Leaving out the pictures, output each record exactly as it stands.
MATERIAL FOR THE TASK below:
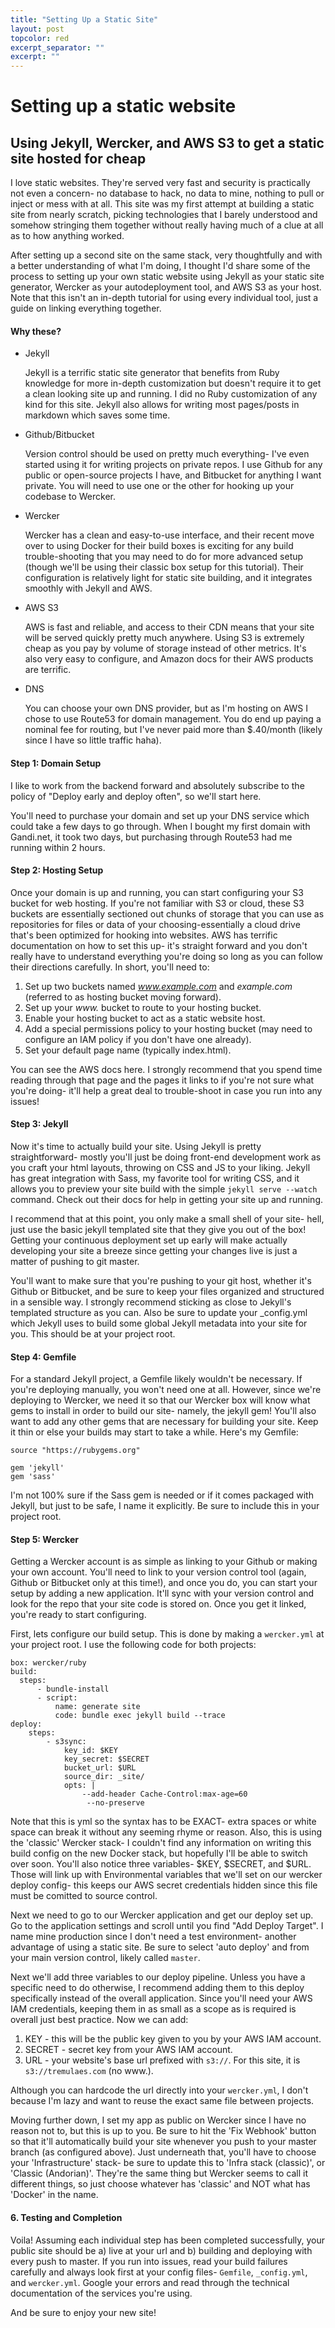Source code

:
```yaml
---
title: "Setting Up a Static Site"
layout: post
topcolor: red
excerpt_separator: ""
excerpt: ""
---
```


# Setting up a static website
## Using Jekyll, Wercker, and AWS S3 to get a static site hosted for cheap

I love static websites. They're served very fast and security is practically not even a concern- no database to hack, no data to mine, nothing to pull or inject or mess with at all. This site was my first attempt at building a static site from nearly scratch, picking technologies that I barely understood and somehow stringing them together without really having much of a clue at all as to how anything worked. 

After setting up a second site on the same stack, very thoughtfully and with a better understanding of what I'm doing, I thought I'd share some of the process to setting up your own static website using Jekyll as your static site generator, Wercker as your autodeployment tool, and AWS S3 as your host. Note that this isn't an in-depth tutorial for using every individual tool, just a guide on linking everything together.

#### Why these?

* Jekyll

  Jekyll is a terrific static site generator that benefits from Ruby knowledge for more in-depth customization but doesn't require it to get a clean looking site up and running. I did no Ruby customization of any kind for this site. Jekyll also allows for writing most pages/posts in markdown which saves some time.  

* Github/Bitbucket

  Version control should be used on pretty much everything- I've even started using it for writing projects on private repos. I use Github for any public or open-source projects I have, and Bitbucket for anything I want private. You will need to use one or the other for hooking up your codebase to Wercker.  

* Wercker

  Wercker has a clean and easy-to-use interface, and their recent move over to using Docker for their build boxes is exciting for any build trouble-shooting that you may need to do for more advanced setup (though we'll be using their classic box setup for this tutorial). Their configuration is relatively light for static site building, and it integrates smoothly with Jekyll and AWS.  

* AWS S3

  AWS is fast and reliable, and access to their CDN means that your site will be served quickly pretty much anywhere. Using S3 is extremely cheap as you pay by volume of storage instead of other metrics. It's also very easy to configure, and Amazon docs for their AWS products are terrific.  

* DNS

  You can choose your own DNS provider, but as I'm hosting on AWS I chose to use Route53 for domain management. You do end up paying a nominal fee for routing, but I've never paid more than $.40/month (likely since I have so little traffic haha).  

#### Step 1: Domain Setup

I like to work from the backend forward and absolutely subscribe to the policy of "Deploy early and deploy often", so we'll start here.

You'll need to purchase your domain and set up your DNS service which could take a few days to go through. When I bought my first domain with Gandi.net, it took two days, but purchasing through Route53 had me running within 2 hours. 

#### Step 2: Hosting Setup

Once your domain is up and running, you can start configuring your S3 bucket for web hosting. If you're not familiar with S3 or cloud, these S3 buckets are essentially sectioned out chunks of storage that you can use as repositories for files or data of your choosing-essentially a cloud drive that's been optimized for hooking into websites. AWS has terrific documentation on how to set this up- it's straight forward and you don't really have to understand everything you're doing so long as you can follow their directions carefully. In short, you'll need to:

  1. Set up two buckets named *www.example.com* and *example.com* (referred to as hosting bucket moving forward).
  2. Set up your *www.* bucket to route to your hosting bucket.
  3. Enable your hosting bucket to act as a static website host.
  4. Add a special permissions policy to your hosting bucket (may need to configure an IAM policy if you don't have one already).
  5. Set your default page name (typically index.html).

You can see the AWS docs here. I strongly recommend that you spend time reading through that page and the pages it links to if you're not sure what you're doing- it'll help a great deal to trouble-shoot in case you run into any issues!

#### Step 3: Jekyll

Now it's time to actually build your site. Using Jekyll is pretty straightforward- mostly you'll just be doing front-end development work as you craft your html layouts, throwing on CSS and JS to your liking. Jekyll has great integration with Sass, my favorite tool for writing CSS, and it allows you to preview your site build with the simple ```jekyll serve --watch``` command. Check out their docs for help in getting your site up and running.

I recommend that at this point, you only make a small shell of your site- hell, just use the basic jekyll templated site that they give you out of the box! Getting your continuous deployment set up early will make actually developing your site a breeze since getting your changes live is just a matter of pushing to git master. 

You'll want to make sure that you're pushing to your git host, whether it's Github or Bitbucket, and be sure to keep your files organized and structured in a sensible way. I strongly recommend sticking as close to Jekyll's templated structure as you can. Also be sure to update your _config.yml which Jekyll uses to build some global Jekyll metadata into your site for you. This should be at your project root.

#### Step 4: Gemfile

For a standard Jekyll project, a Gemfile likely wouldn't be necessary. If you're deploying manually, you won't need one at all. However, since we're deploying to Wercker, we need it so that our Wercker box will know what gems to install in order to build our site- namely, the jekyll gem! You'll also want to add any other gems that are necessary for building your site. Keep it thin or else your builds may start to take a while. Here's my Gemfile:

```
source "https://rubygems.org"

gem 'jekyll'
gem 'sass'
```

I'm not 100% sure if the Sass gem is needed or if it comes packaged with Jekyll, but just to be safe, I name it explicitly. Be sure to include this in your project root.

#### Step 5: Wercker

Getting a Wercker account is as simple as linking to your Github or making your own account. You'll need to link to your version control tool (again, Github or Bitbucket only at this time!), and once you do, you can start your setup by adding a new application. It'll sync with your version control and look for the repo that your site code is stored on. Once you get it linked, you're ready to start configuring.

First, lets configure our build setup. This is done by making a ```wercker.yml``` at your project root. I use the following code for both projects:

```
box: wercker/ruby
build:
  steps:
      - bundle-install
      - script:
          name: generate site
          code: bundle exec jekyll build --trace
deploy:
    steps:
        - s3sync:
            key_id: $KEY
            key_secret: $SECRET
            bucket_url: $URL
            source_dir: _site/
            opts: |
                --add-header Cache-Control:max-age=60
                 --no-preserve
```

Note that this is yml so the syntax has to be EXACT- extra spaces or white space can break it without any seeming rhyme or reason. Also, this is using the 'classic' Wercker stack- I couldn't find any information on writing this build config on the new Docker stack, but hopefully I'll be able to switch over soon. You'll also notice three variables- $KEY, $SECRET, and $URL. Those will link up with Environmental variables that we'll set on our wercker deploy config- this keeps our AWS secret credentials hidden since this file must be comitted to source control.

Next we need to go to our Wercker application and get our deploy set up. Go to the application settings and scroll until you find "Add Deploy Target". I name mine production since I don't need a test environment- another advantage of using a static site. Be sure to select 'auto deploy' and from your main version control, likely called ```master```.

Next we'll add three variables to our deploy pipeline. Unless you have a specific need to do otherwise, I recommend adding them to this deploy specifically instead of the overall application. Since you'll need your AWS IAM credentials, keeping them in as small as a scope as is required is overall just best practice. Now we can add:

1. KEY - this will be the public key given to you by your AWS IAM account.
2. SECRET - secret key from your AWS IAM account.
3. URL - your website's base url prefixed with ```s3://```. For this site, it is ```s3://tremulaes.com``` (no www.). 

Although you can hardcode the url directly into your ```wercker.yml```, I don't because I'm lazy and want to reuse the exact same file between projects.

Moving further down, I set my app as public on Wercker since I have no reason not to, but this is up to you. Be sure to hit the 'Fix Webhook' button so that it'll automatically build your site whenever you push to your master branch (as configured above). Just underneath that, you'll have to choose your 'Infrastructure' stack- be sure to update this to 'Infra stack (classic)', or 'Classic (Andorian)'. They're the same thing but Wercker seems to call it different things, so just choose whatever has 'classic' and NOT what has 'Docker' in the name.

#### 6. Testing and Completion

Voila! Assuming each individual step has been completed successfully, your public site should be a) live at your url and b) building and deploying with every push to master. If you run into issues, read your build failures carefully and always look first at your config files- ```Gemfile```, ```_config.yml```, and ```wercker.yml```. Google your errors and read through the technical documentation of the services you're using.

And be sure to enjoy your new site!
End of MATERIAL FOR THE TASK.
SOLUTION:
Source code

:
```yaml
---
title: "Setting Up a Static Site"
layout: post
topcolor: red
excerpt_separator: ""
excerpt: ""
---
```


# Setting up a static website
## Using Jekyll, Wercker, and AWS S3 to get a static site hosted for cheap

I love static websites. They're served very fast and security is practically not even a concern- no database to hack, no data to mine, nothing to pull or inject or mess with at all. This site was my first attempt at building a static site from nearly scratch, picking technologies that I barely understood and somehow stringing them together without really having much of a clue at all as to how anything worked. 

After setting up a second site on the same stack, very thoughtfully and with a better understanding of what I'm doing, I thought I'd share some of the process to setting up your own static website using Jekyll as your static site generator, Wercker as your autodeployment tool, and AWS S3 as your host. Note that this isn't an in-depth tutorial for using every individual tool, just a guide on linking everything together.

#### Why these?

* Jekyll

  Jekyll is a terrific static site generator that benefits from Ruby knowledge for more in-depth customization but doesn't require it to get a clean looking site up and running. I did no Ruby customization of any kind for this site. Jekyll also allows for writing most pages/posts in markdown which saves some time.  

* Github/Bitbucket

  Version control should be used on pretty much everything- I've even started using it for writing projects on private repos. I use Github for any public or open-source projects I have, and Bitbucket for anything I want private. You will need to use one or the other for hooking up your codebase to Wercker.  

* Wercker

  Wercker has a clean and easy-to-use interface, and their recent move over to using Docker for their build boxes is exciting for any build trouble-shooting that you may need to do for more advanced setup (though we'll be using their classic box setup for this tutorial). Their configuration is relatively light for static site building, and it integrates smoothly with Jekyll and AWS.  

* AWS S3

  AWS is fast and reliable, and access to their CDN means that your site will be served quickly pretty much anywhere. Using S3 is extremely cheap as you pay by volume of storage instead of other metrics. It's also very easy to configure, and Amazon docs for their AWS products are terrific.  

* DNS

  You can choose your own DNS provider, but as I'm hosting on AWS I chose to use Route53 for domain management. You do end up paying a nominal fee for routing, but I've never paid more than $.40/month (likely since I have so little traffic haha).  

#### Step 1: Domain Setup

I like to work from the backend forward and absolutely subscribe to the policy of "Deploy early and deploy often", so we'll start here.

You'll need to purchase your domain and set up your DNS service which could take a few days to go through. When I bought my first domain with Gandi.net, it took two days, but purchasing through Route53 had me running within 2 hours. 

#### Step 2: Hosting Setup

Once your domain is up and running, you can start configuring your S3 bucket for web hosting. If you're not familiar with S3 or cloud, these S3 buckets are essentially sectioned out chunks of storage that you can use as repositories for files or data of your choosing-essentially a cloud drive that's been optimized for hooking into websites. AWS has terrific documentation on how to set this up- it's straight forward and you don't really have to understand everything you're doing so long as you can follow their directions carefully. In short, you'll need to:

  1. Set up two buckets named *www.example.com* and *example.com* (referred to as hosting bucket moving forward).
  2. Set up your *www.* bucket to route to your hosting bucket.
  3. Enable your hosting bucket to act as a static website host.
  4. Add a special permissions policy to your hosting bucket (may need to configure an IAM policy if you don't have one already).
  5. Set your default page name (typically index.html).

You can see the AWS docs here. I strongly recommend that you spend time reading through that page and the pages it links to if you're not sure what you're doing- it'll help a great deal to trouble-shoot in case you run into any issues!

#### Step 3: Jekyll

Now it's time to actually build your site. Using Jekyll is pretty straightforward- mostly you'll just be doing front-end development work as you craft your html layouts, throwing on CSS and JS to your liking. Jekyll has great integration with Sass, my favorite tool for writing CSS, and it allows you to preview your site build with the simple ```jekyll serve --watch``` command. Check out their docs for help in getting your site up and running.

I recommend that at this point, you only make a small shell of your site- hell, just use the basic jekyll templated site that they give you out of the box! Getting your continuous deployment set up early will make actually developing your site a breeze since getting your changes live is just a matter of pushing to git master. 

You'll want to make sure that you're pushing to your git host, whether it's Github or Bitbucket, and be sure to keep your files organized and structured in a sensible way. I strongly recommend sticking as close to Jekyll's templated structure as you can. Also be sure to update your _config.yml which Jekyll uses to build some global Jekyll metadata into your site for you. This should be at your project root.

#### Step 4: Gemfile

For a standard Jekyll project, a Gemfile likely wouldn't be necessary. If you're deploying manually, you won't need one at all. However, since we're deploying to Wercker, we need it so that our Wercker box will know what gems to install in order to build our site- namely, the jekyll gem! You'll also want to add any other gems that are necessary for building your site. Keep it thin or else your builds may start to take a while. Here's my Gemfile:

```
source "https://rubygems.org"

gem 'jekyll'
gem 'sass'
```

I'm not 100% sure if the Sass gem is needed or if it comes packaged with Jekyll, but just to be safe, I name it explicitly. Be sure to include this in your project root.

#### Step 5: Wercker

Getting a Wercker account is as simple as linking to your Github or making your own account. You'll need to link to your version control tool (again, Github or Bitbucket only at this time!), and once you do, you can start your setup by adding a new application. It'll sync with your version control and look for the repo that your site code is stored on. Once you get it linked, you're ready to start configuring.

First, lets configure our build setup. This is done by making a ```wercker.yml``` at your project root. I use the following code for both projects:

```
box: wercker/ruby
build:
  steps:
      - bundle-install
      - script:
          name: generate site
          code: bundle exec jekyll build --trace
deploy:
    steps:
        - s3sync:
            key_id: $KEY
            key_secret: $SECRET
            bucket_url: $URL
            source_dir: _site/
            opts: |
                --add-header Cache-Control:max-age=60
                 --no-preserve
```

Note that this is yml so the syntax has to be EXACT- extra spaces or white space can break it without any seeming rhyme or reason. Also, this is using the 'classic' Wercker stack- I couldn't find any information on writing this build config on the new Docker stack, but hopefully I'll be able to switch over soon. You'll also notice three variables- $KEY, $SECRET, and $URL. Those will link up with Environmental variables that we'll set on our wercker deploy config- this keeps our AWS secret credentials hidden since this file must be comitted to source control.

Next we need to go to our Wercker application and get our deploy set up. Go to the application settings and scroll until you find "Add Deploy Target". I name mine production since I don't need a test environment- another advantage of using a static site. Be sure to select 'auto deploy' and from your main version control, likely called ```master```.

Next we'll add three variables to our deploy pipeline. Unless you have a specific need to do otherwise, I recommend adding them to this deploy specifically instead of the overall application. Since you'll need your AWS IAM credentials, keeping them in as small as a scope as is required is overall just best practice. Now we can add:

1. KEY - this will be the public key given to you by your AWS IAM account.
2. SECRET - secret key from your AWS IAM account.
3. URL - your website's base url prefixed with ```s3://```. For this site, it is ```s3://tremulaes.com``` (no www.). 

Although you can hardcode the url directly into your ```wercker.yml```, I don't because I'm lazy and want to reuse the exact same file between projects.

Moving further down, I set my app as public on Wercker since I have no reason not to, but this is up to you. Be sure to hit the 'Fix Webhook' button so that it'll automatically build your site whenever you push to your master branch (as configured above). Just underneath that, you'll have to choose your 'Infrastructure' stack- be sure to update this to 'Infra stack (classic)', or 'Classic (Andorian)'. They're the same thing but Wercker seems to call it different things, so just choose whatever has 'classic' and NOT what has 'Docker' in the name.

#### 6. Testing and Completion

Voila! Assuming each individual step has been completed successfully, your public site should be a) live at your url and b) building and deploying with every push to master. If you run into issues, read your build failures carefully and always look first at your config files- ```Gemfile```, ```_config.yml```, and ```wercker.yml```. Google your errors and read through the technical documentation of the services you're using.

And be sure to enjoy your new site!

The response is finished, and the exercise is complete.